2. Abu Hanifah (80-150H/699-767M)
Hasil pemikirannya adalah tentang transaksi salam, yaitu menjual barang yang akan dikirimkan kemudian, sedangkan pembayaran dilakukan secara tunai pada saat akad disepakati.
3. Abu Yusuf (113-182H/731-798M)
Hasil pemikirannya adalah tentang tanggung jawab penguasa, pertanian, dan perpajakan yang ditulis dalam kitab al-Kharaj. Dalam bidang pertanian dia menyetujui Negara mengambil bagian dari hasil pertanian dari penggarapan daripada menarik sewa dari lahan pertanian.
Dalam perpajakan. Abu Yusuf telah memberikan prinsip-prinsip tentang kesanggupan membayar, pemberian waktu yang longgar bagi pembayar pajak, dan sentralisasi pembuat keputusan dalam administrasi pajak.
Abu Yusuf juga menghasilkan pemikiran tentang harga, yaitu pengendalian harga. Penguasa dilarang menetapkan harga, karena penentuan harga didasarkan pada kekuatan permintaan dan penawaran.
Keuangan publik juga merupakan hasil pemikiran Abu Yusuf yaitu tentang cara memperoleh sumber-sumber perbelanjaan untuk pembanguan jangka panjang.
4. Muhammad bin al-Hasan asy-Syaibani (132-189H/750-804M)
Hasil pemikirannya adalah tentang pendpatan dan belanja rumah tangga. Adanya pengklasifikasian terhadap perkerjaan, yaitu ijarah (sewa-menyew), tijarah (perdagangan), zira’ah (pertanian) dan shina’ah (industri).
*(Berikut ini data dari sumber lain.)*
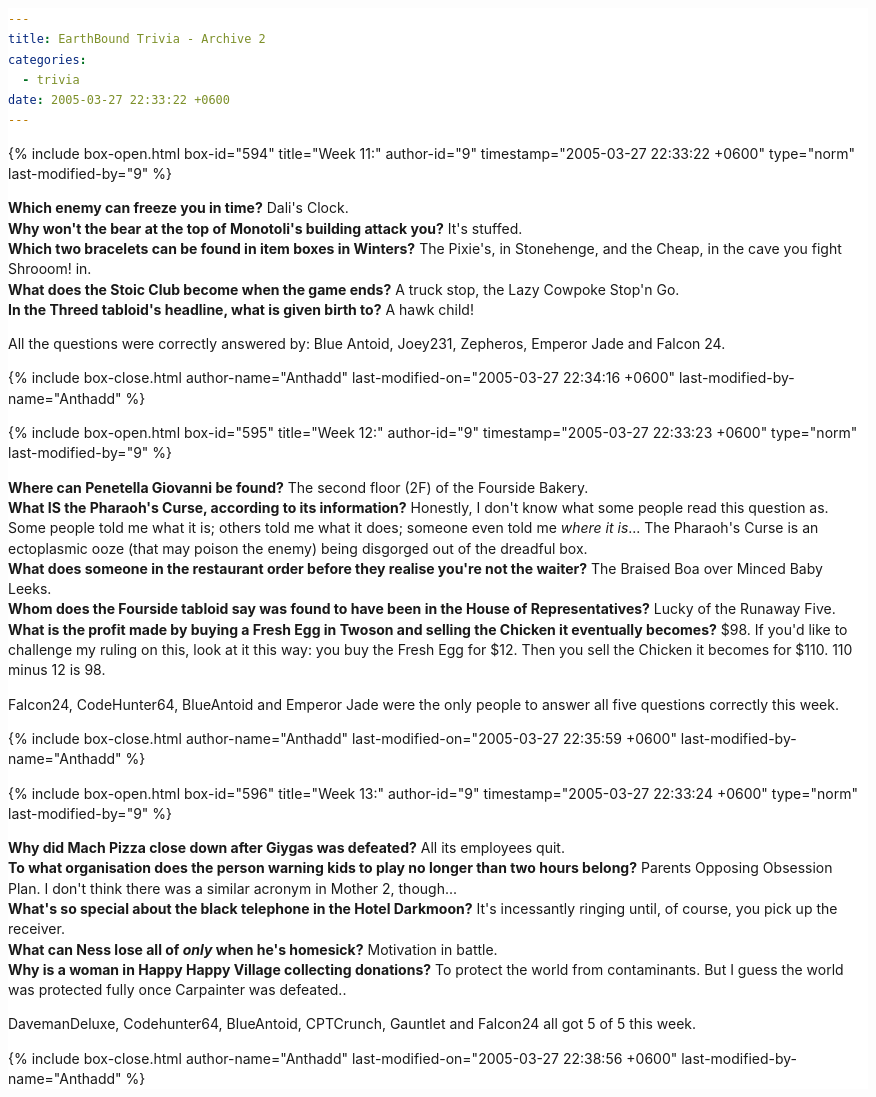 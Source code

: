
 ```yaml
---
title: EarthBound Trivia - Archive 2
categories:
  - trivia
date: 2005-03-27 22:33:22 +0600
---
```

{% include box-open.html box-id="594" title="Week 11:" author-id="9" timestamp="2005-03-27 22:33:22 +0600" type="norm" last-modified-by="9" %}
<p><b>Which enemy can freeze you in time?</b> Dali's Clock.<br />
<b>Why won't the bear at the top of Monotoli's building attack you?</b>  It's stuffed.<br />
<b>Which two bracelets can be found in item boxes in Winters?</b>  The Pixie's, in Stonehenge, and the Cheap, in the cave you fight Shrooom! in.<br />
<b>What does the Stoic Club become when the game ends?</b> A truck stop, the Lazy Cowpoke Stop'n Go.<br />
<b>In the Threed tabloid's headline, what is given birth to?</b>  A hawk child!</p>
<p>All the questions were correctly answered by: Blue Antoid, Joey231, Zepheros, Emperor Jade and Falcon 24. </p>
{% include box-close.html author-name="Anthadd" last-modified-on="2005-03-27 22:34:16 +0600" last-modified-by-name="Anthadd" %}

{% include box-open.html box-id="595" title="Week 12:" author-id="9" timestamp="2005-03-27 22:33:23 +0600" type="norm" last-modified-by="9" %}
<p><b>Where can Penetella Giovanni be found?</b> The second floor (2F) of the Fourside Bakery.<br />
<b>What IS the Pharaoh's Curse, according to its information?</b>  Honestly, I don't know what some people read this question as.  Some people told me what it is; others told me what it does; someone even told me <i>where it is</i>...  The Pharaoh's Curse is an ectoplasmic ooze (that may poison the enemy) being disgorged out of the dreadful box.<br />
<b>What does someone in the restaurant order before they realise you're not the waiter?</b>  The Braised Boa over Minced Baby Leeks.<br />
<b>Whom does the Fourside tabloid say was found to have been in the House of Representatives?</b>  Lucky of the Runaway Five.<br />
<b>What is the profit made by buying a Fresh Egg in Twoson and selling the Chicken it eventually becomes?</b>  $98.  If you'd like to challenge my ruling on this, look at it this way: you buy the Fresh Egg for $12.  Then you sell the Chicken it becomes for $110.  110 minus 12 is 98.</p>
<p>Falcon24, CodeHunter64, BlueAntoid and Emperor Jade were the only people to answer all five questions correctly this week.</p>
{% include box-close.html author-name="Anthadd" last-modified-on="2005-03-27 22:35:59 +0600" last-modified-by-name="Anthadd" %}

{% include box-open.html box-id="596" title="Week 13:" author-id="9" timestamp="2005-03-27 22:33:24 +0600" type="norm" last-modified-by="9" %}
<p><b>Why did Mach Pizza close down after Giygas was defeated?</b> All its employees quit.<br />
<b>To what organisation does the person warning kids to play no longer than two hours belong?</b>  Parents Opposing Obsession Plan.  I don't think there was a similar acronym in Mother 2, though...<br />
<b>What's so special about the black telephone in the Hotel Darkmoon?</b>  It's incessantly ringing until, of course, you pick up the receiver.<br />
<b>What can Ness lose all of <i>only</i> when he's homesick?</b>  Motivation in battle.<br />
<b>Why is a woman in Happy Happy Village collecting donations?</b>  To protect the world from contaminants.  But I guess the world was protected fully once Carpainter was defeated..</p>
<p>DavemanDeluxe, Codehunter64, BlueAntoid, CPTCrunch, Gauntlet and Falcon24 all got 5 of 5 this week. </p>
{% include box-close.html author-name="Anthadd" last-modified-on="2005-03-27 22:38:56 +0600" last-modified-by-name="Anthadd" %}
5. Ibnu Maskawaih (421H/1030M)
Hasil pemikirannya adalah tentang pertukaran dan peranan uang. Ia menyatakan bahwa benda yang dapat dijadikan mata uang adalah logam yang dapat diterima secara universal melalui konvensi, yaitu tahan lama, mudah dibawa, tidak mudah rusak, dikehendaki orang, dan orang senang melihatnya.
Fase Kedua, Fase Cemerlang (Abad XI-XV)
Pada fase ini banyak meninggalkan hasil karya atau warisan intelektual yang sangat kaya. Para cendikiawan muslim mampu menyusun suatu konsep tentang bagaimana umat melaksanakan kegiatan ekonomi yang berlandaskan Al-Qur’an an hadits. Pada masa ini juga mulai terjadi disintegrasi pusat kekuasaan Bani Abbasiyah dan merebaknya korupsi di kalangan penguasa. Tokoh-tokoh pemikir pada fase kedua adalah :
1. Al-Ghazali (505H/1111M)
Hasil pemikirannya adalah tentang teori harga (pricing theory), yaitu harga tidak boleh ditentukan secara kaku. Harga dibentuk oleh beberapa faktor: pertama, cost plus, yaitu biaya tenaga kerja, transportasi, keuntungan, dan biaya bahan baku. Kedua, market, yaitu kelaziman pasar, di mana harga dibentuk atas dasar permintaan dan penawaran sehingga tidak ada yang bleh merusak harga pasar. Ketiga, kesepakatan para pihak, yaitu harga terjadi karena adanya kesepakatan antara pihak-pihak yang bertransaksi.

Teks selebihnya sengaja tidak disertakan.